#### What to produce
For each line below that contains the word "policy", make a copy.
== Segment start ==
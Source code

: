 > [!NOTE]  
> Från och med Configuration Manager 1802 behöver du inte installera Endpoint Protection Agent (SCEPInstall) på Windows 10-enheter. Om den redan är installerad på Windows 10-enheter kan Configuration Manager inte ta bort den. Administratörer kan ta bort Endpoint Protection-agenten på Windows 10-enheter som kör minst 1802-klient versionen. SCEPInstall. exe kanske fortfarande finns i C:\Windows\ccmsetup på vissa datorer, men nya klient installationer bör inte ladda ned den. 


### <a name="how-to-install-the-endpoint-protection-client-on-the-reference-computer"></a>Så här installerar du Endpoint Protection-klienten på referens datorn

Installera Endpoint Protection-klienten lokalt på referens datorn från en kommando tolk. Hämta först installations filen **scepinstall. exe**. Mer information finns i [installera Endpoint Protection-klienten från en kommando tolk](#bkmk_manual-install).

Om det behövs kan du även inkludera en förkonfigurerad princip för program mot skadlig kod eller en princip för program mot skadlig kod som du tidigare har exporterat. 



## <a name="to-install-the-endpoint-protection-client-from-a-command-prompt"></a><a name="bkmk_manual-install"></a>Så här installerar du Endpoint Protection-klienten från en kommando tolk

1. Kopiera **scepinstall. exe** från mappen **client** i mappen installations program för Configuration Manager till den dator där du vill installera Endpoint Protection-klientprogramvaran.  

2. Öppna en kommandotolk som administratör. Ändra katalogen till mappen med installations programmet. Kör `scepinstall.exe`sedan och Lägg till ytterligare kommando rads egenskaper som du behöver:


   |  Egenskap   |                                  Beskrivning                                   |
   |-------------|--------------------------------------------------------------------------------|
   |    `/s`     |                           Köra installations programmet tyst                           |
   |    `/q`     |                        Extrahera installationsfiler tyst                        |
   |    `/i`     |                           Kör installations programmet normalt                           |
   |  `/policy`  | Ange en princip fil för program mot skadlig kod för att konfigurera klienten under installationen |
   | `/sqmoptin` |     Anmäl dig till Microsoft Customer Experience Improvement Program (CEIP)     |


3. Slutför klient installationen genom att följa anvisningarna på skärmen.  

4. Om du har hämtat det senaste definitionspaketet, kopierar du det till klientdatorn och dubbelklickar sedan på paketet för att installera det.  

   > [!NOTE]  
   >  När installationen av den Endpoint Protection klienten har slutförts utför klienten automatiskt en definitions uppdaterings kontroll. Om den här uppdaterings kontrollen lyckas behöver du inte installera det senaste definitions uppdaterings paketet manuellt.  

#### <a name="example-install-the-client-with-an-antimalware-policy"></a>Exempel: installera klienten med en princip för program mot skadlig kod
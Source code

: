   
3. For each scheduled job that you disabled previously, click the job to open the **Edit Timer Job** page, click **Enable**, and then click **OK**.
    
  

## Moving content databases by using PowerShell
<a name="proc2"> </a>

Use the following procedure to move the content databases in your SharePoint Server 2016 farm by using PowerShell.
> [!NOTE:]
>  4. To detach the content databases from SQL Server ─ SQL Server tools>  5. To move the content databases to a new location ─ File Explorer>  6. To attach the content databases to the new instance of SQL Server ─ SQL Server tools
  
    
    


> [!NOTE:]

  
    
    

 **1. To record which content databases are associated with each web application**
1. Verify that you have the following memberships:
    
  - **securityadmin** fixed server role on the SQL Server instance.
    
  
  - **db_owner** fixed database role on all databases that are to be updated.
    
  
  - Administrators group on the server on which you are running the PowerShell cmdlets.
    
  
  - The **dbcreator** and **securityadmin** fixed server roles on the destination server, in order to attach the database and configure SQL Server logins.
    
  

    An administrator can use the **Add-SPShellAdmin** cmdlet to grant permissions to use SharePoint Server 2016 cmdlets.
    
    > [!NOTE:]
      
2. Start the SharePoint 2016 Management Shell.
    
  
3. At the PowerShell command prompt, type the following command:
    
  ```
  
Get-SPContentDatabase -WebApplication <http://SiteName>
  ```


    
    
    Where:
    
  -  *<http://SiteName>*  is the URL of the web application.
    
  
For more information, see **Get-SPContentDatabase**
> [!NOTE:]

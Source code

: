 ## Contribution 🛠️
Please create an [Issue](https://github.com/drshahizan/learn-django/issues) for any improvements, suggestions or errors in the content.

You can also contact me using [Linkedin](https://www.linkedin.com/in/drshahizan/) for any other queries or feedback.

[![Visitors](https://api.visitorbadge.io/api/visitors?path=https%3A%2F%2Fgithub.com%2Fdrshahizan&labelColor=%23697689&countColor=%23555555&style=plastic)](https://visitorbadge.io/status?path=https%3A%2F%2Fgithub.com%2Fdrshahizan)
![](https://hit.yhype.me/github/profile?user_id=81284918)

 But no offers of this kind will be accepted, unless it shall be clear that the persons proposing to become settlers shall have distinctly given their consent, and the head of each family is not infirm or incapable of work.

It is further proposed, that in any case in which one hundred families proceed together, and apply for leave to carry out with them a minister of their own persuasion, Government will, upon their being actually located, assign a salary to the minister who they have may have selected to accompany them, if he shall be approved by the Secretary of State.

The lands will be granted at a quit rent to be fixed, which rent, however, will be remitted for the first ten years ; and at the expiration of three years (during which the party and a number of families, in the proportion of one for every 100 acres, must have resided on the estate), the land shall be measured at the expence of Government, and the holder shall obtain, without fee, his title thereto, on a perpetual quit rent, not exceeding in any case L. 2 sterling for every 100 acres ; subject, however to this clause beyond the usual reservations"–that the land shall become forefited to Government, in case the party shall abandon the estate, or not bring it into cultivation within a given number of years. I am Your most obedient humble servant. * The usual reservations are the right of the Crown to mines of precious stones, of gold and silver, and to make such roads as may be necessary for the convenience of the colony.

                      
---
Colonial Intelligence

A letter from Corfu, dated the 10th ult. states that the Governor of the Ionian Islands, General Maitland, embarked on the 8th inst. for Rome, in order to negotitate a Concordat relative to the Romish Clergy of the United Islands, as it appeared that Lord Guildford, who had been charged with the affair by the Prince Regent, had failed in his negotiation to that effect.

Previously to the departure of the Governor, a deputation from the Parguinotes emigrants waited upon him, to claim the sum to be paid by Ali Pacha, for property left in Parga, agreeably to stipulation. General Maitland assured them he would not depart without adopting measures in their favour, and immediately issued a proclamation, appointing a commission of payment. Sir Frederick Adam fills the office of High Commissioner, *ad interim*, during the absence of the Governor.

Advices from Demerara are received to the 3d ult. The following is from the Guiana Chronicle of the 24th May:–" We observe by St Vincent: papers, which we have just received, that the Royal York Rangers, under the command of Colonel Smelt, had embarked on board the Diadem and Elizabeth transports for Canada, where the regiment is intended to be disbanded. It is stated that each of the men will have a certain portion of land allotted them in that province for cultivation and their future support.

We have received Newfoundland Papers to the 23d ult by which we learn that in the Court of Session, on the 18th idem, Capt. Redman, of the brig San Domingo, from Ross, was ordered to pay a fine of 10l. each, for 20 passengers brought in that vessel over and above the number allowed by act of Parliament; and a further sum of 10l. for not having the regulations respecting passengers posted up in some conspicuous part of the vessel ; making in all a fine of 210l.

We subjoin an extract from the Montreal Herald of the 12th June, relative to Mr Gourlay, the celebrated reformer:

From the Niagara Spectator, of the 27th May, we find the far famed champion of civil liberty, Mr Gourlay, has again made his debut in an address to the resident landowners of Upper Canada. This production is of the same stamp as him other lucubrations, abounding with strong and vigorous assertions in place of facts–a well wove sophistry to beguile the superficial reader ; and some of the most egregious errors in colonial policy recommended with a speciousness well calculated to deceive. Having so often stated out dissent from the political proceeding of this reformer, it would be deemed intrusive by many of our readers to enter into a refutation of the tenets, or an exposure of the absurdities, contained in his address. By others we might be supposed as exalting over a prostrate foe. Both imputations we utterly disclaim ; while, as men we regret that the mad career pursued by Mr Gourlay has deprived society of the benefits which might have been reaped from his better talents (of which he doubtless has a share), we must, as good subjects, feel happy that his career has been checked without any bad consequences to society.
== Segment end ==
#### Answer for the task
   |  `/policy`  | Ange en princip fil för program mot skadlig kod för att konfigurera klienten under installationen |
#### <a name="example-install-the-client-with-an-antimalware-policy"></a>Exempel: installera klienten med en princip för program mot skadlig kod
From the Niagara Spectator, of the 27th May, we find the far famed champion of civil liberty, Mr Gourlay, has again made his debut in an address to the resident landowners of Upper Canada. This production is of the same stamp as him other lucubrations, abounding with strong and vigorous assertions in place of facts–a well wove sophistry to beguile the superficial reader ; and some of the most egregious errors in colonial policy recommended with a speciousness well calculated to deceive. Having so often stated out dissent from the political proceeding of this reformer, it would be deemed intrusive by many of our readers to enter into a refutation of the tenets, or an exposure of the absurdities, contained in his address. By others we might be supposed as exalting over a prostrate foe. Both imputations we utterly disclaim ; while, as men we regret that the mad career pursued by Mr Gourlay has deprived society of the benefits which might have been reaped from his better talents (of which he doubtless has a share), we must, as good subjects, feel happy that his career has been checked without any bad consequences to society.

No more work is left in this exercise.